OTel Demo: The Game is a chaos engineering sandbox that takes the official OpenTelemetry Demo (15 microservices, real distributed system) and injects 44 engineered failures across 12 categories. Your job: observe the degradation using metrics, traces, and logs, then submit your hypothesis about what broke. An LLM (Bedrock Nova Pro, by default) scores your answer. You remediate and move to the next round.

No Grafana. No Prometheus. No Jaeger. Pure AWS-native observability on EKS—CloudWatch, X-Ray, CloudWatch Logs—with an AI judge keeping score. It’s a deliberate statement about how to do observability at scale on AWS without adopting another monitoring vendor.

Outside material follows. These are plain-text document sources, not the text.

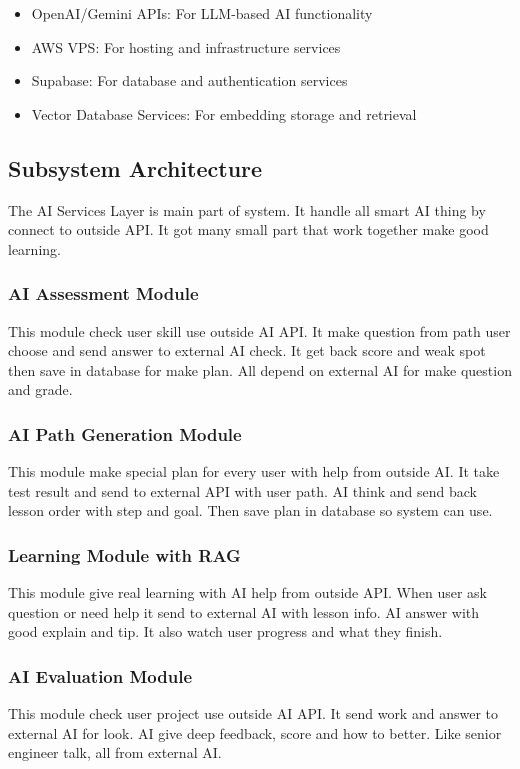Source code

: \documentclass{FastFyp}
\begin{document}
\begin{itemize}
    \item OpenAI/Gemini APIs: For LLM-based AI functionality
    \item AWS VPS: For hosting and infrastructure services
    \item Supabase: For database and authentication services
    \item Vector Database Services: For embedding storage and retrieval
\end{itemize}


\subsection{Subsystem Architecture}
The AI Services Layer is main part of system. It handle all smart AI thing by connect to outside API. It got many small part that work together make good learning.

\subsubsection{AI Assessment Module}
This module check user skill use outside AI API. It make question from path user choose and send answer to external AI check. It get back score and weak spot then save in database for make plan. All depend on external AI for make question and grade.

\subsubsection{AI Path Generation Module}
This module make special plan for every user with help from outside AI. It take test result and send to external API with user path. AI think and send back lesson order with step and goal. Then save plan in database so system can use.

\subsubsection{Learning Module with RAG}
This module give real learning with AI help from outside API. When user ask question or need help it send to external AI with lesson info. AI answer with good explain and tip. It also watch user progress and what they finish.

\subsubsection{AI Evaluation Module}
This module check user project use outside AI API. It send work and answer to external AI for look. AI give deep feedback, score and how to better. Like senior engineer talk, all from external AI.
\end{document}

Here’s everything you need to know about it.

What Makes This Different From Other OTel Demos

Most OpenTelemetry demos are passive: you deploy microservices, watch telemetry flow, maybe query a dashboard. OTel Demo: The Game is active and adversarial. Scenarios are randomized. Failures compound in unexpected ways. Your hypothesis must match the actual injected fault—vague answers get scored as vague.

Three design choices stand out:

1. AWS-native only. CloudWatch Metrics (derived from trace spans), X-Ray (traces), CloudWatch Logs (logs). No third-party backends. This is intentional. AWS added native OTLP HTTP ingestion to CloudWatch and X-Ray a few years ago, but most OTel projects still default to Prometheus + Grafana because “that’s what everyone uses.” This game proves you don’t need to. Fewer moving parts. One set of AWS IAM permissions. One vendor bill.

2. The spanmetrics connector. Most teams instrument separately: one agent for traces, a different one for metrics (Prometheus, StatsD, whatever). The OpenTelemetry Spanmetrics Connector skips that redundancy. It watches trace spans as they flow through the collector and automatically derives RED metrics (Rate, Errors, Duration) from the trace data. You get metrics without a metrics scraper. This game demonstrates why it’s a game-changer for reducing instrumentation complexity.

3. LLM as judge. Bedrock Nova Pro (or Claude, or any OpenAI-compatible model) reads your free-text hypothesis and scores it against the actual fault. “Pod restarted on payment service” matches “pod kill on payment”; “high latency” matches “network delay added to cart service.” The LLM doesn’t just check answers—it learns from your explanations. This is what SRE looks like when AI assists the diagnosis, not replaces it.

Architecture: Three Layers

The game has a clean separation. Understanding each layer tells you how to build observability into your own EKS clusters.

Layer 1: The Demo (15 Microservices)

OpenTelemetry maintains an official demo application—a realistic e-commerce system with a frontend, payment processor, inventory service, recommendations engine, fraud detector, and 10 more services. Each service is pre-instrumented to emit OTLP traces, metrics, and logs.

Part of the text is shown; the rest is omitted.